* Your task
The answer should consist of each line from the data below that includes "script".

* Material provided
↓↓↓

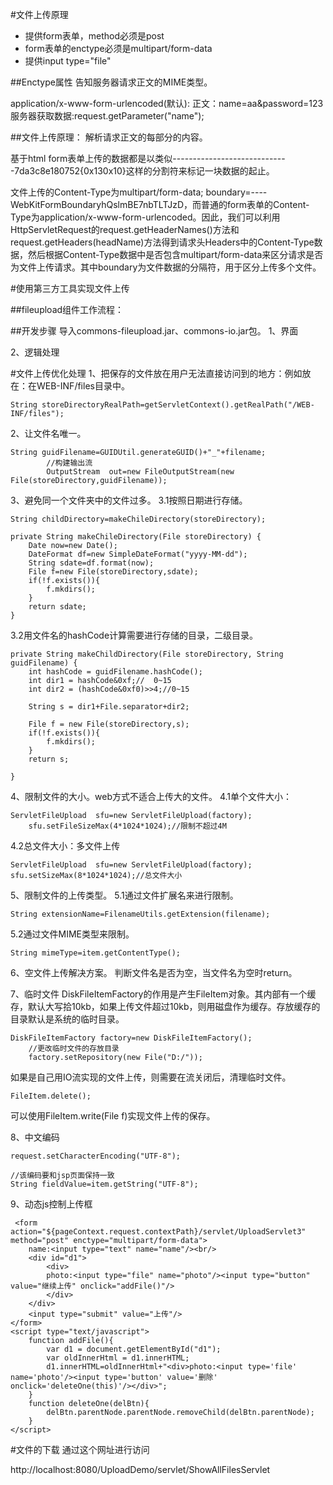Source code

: #文件上传原理

- 提供form表单，method必须是post
- form表单的enctype必须是multipart/form-data
- 提供input type="file"  

##Enctype属性
告知服务器请求正文的MIME类型。

application/x-www-form-urlencoded(默认):
正文：name=aa&password=123
服务器获取数据:request.getParameter("name");



##文件上传原理：
解析请求正文的每部分的内容。

基于html form表单上传的数据都是以类似-----------------------------7da3c8e180752{0x130x10}这样的分割符来标记一块数据的起止。


文件上传的Content-Type为multipart/form-data; boundary=----WebKitFormBoundaryhQslmBE7nbTLTJzD，而普通的form表单的Content-Type为application/x-www-form-urlencoded。因此，我们可以利用HttpServletRequest的request.getHeaderNames()方法和request.getHeaders(headName)方法得到请求头Headers中的Content-Type数据，然后根据Content-Type数据中是否包含multipart/form-data来区分请求是否为文件上传请求。其中boundary为文件数据的分隔符，用于区分上传多个文件。



#使用第三方工具实现文件上传

##fileupload组件工作流程：


##开发步骤
导入commons-fileupload.jar、commons-io.jar包。
1、界面

2、逻辑处理





#文件上传优化处理
1、把保存的文件放在用户无法直接访问到的地方：例如放在：在WEB-INF/files目录中。

    String storeDirectoryRealPath=getServletContext().getRealPath("/WEB-INF/files");
			
2、让文件名唯一。

    String guidFilename=GUIDUtil.generateGUID()+"_"+filename;
			//构建输出流
			OutputStream  out=new FileOutputStream(new File(storeDirectory,guidFilename));
			
3、避免同一个文件夹中的文件过多。
3.1按照日期进行存储。

	String childDirectory=makeChileDirectory(storeDirectory);

    private String makeChileDirectory(File storeDirectory) {
		Date now=new Date();
		DateFormat df=new SimpleDateFormat("yyyy-MM-dd");
		String sdate=df.format(now);
		File f=new File(storeDirectory,sdate);
		if(!f.exists()){
			f.mkdirs();
		}
		return sdate;
	}
3.2用文件名的hashCode计算需要进行存储的目录，二级目录。

	private String makeChildDirectory(File storeDirectory, String guidFilename) {
		int hashCode = guidFilename.hashCode();
		int dir1 = hashCode&0xf;//  0~15
		int dir2 = (hashCode&0xf0)>>4;//0~15
		
		String s = dir1+File.separator+dir2;
		
		File f = new File(storeDirectory,s);
		if(!f.exists()){
			f.mkdirs();
		}
		return s;
		
	}
4、限制文件的大小。web方式不适合上传大的文件。
4.1单个文件大小：

	ServletFileUpload  sfu=new ServletFileUpload(factory);
		sfu.setFileSizeMax(4*1024*1024);//限制不超过4M

4.2总文件大小：多文件上传

	ServletFileUpload  sfu=new ServletFileUpload(factory);
    sfu.setSizeMax(8*1024*1024);//总文件大小

5、限制文件的上传类型。
5.1通过文件扩展名来进行限制。

    String extensionName=FilenameUtils.getExtension(filename);
			
5.2通过文件MIME类型来限制。
    
    String mimeType=item.getContentType();

6、空文件上传解决方案。
判断文件名是否为空，当文件名为空时return。

7、临时文件
DiskFileItemFactory的作用是产生FileItem对象。其内部有一个缓存，默认大写拾10kb，如果上传文件超过10kb，则用磁盘作为缓存。存放缓存的目录默认是系统的临时目录。

	DiskFileItemFactory factory=new DiskFileItemFactory();
		//更改临时文件的存放目录
		factory.setRepository(new File("D:/"));

如果是自己用IO流实现的文件上传，则需要在流关闭后，清理临时文件。

    FileItem.delete();
可以使用FileItem.write(File f)实现文件上传的保存。


8、中文编码
    
    request.setCharacterEncoding("UTF-8");
    
    //该编码要和jsp页面保持一致
    String fieldValue=item.getString("UTF-8");

9、动态js控制上传框

     <form action="${pageContext.request.contextPath}/servlet/UploadServlet3" method="post" enctype="multipart/form-data">
    	name:<input type="text" name="name"/><br/>
    	<div id="d1">
    		<div>
    		photo:<input type="file" name="photo"/><input type="button" value="继续上传" onclick="addFile()"/>
    		</div>
    	</div>
    	<input type="submit" value="上传"/>
    </form>
    <script type="text/javascript">
    	function addFile(){
    		var d1 = document.getElementById("d1");
    		var oldInnerHtml = d1.innerHTML;
    		d1.innerHTML=oldInnerHtml+"<div>photo:<input type='file' name='photo'/><input type='button' value='删除' onclick='deleteOne(this)'/></div>";
    	}
    	function deleteOne(delBtn){
    		delBtn.parentNode.parentNode.removeChild(delBtn.parentNode);
    	}
    </script>



#文件的下载
通过这个网址进行访问

http://localhost:8080/UploadDemo/servlet/ShowAllFilesServlet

↑↑↑

* Task result
    <script type="text/javascript">
    </script>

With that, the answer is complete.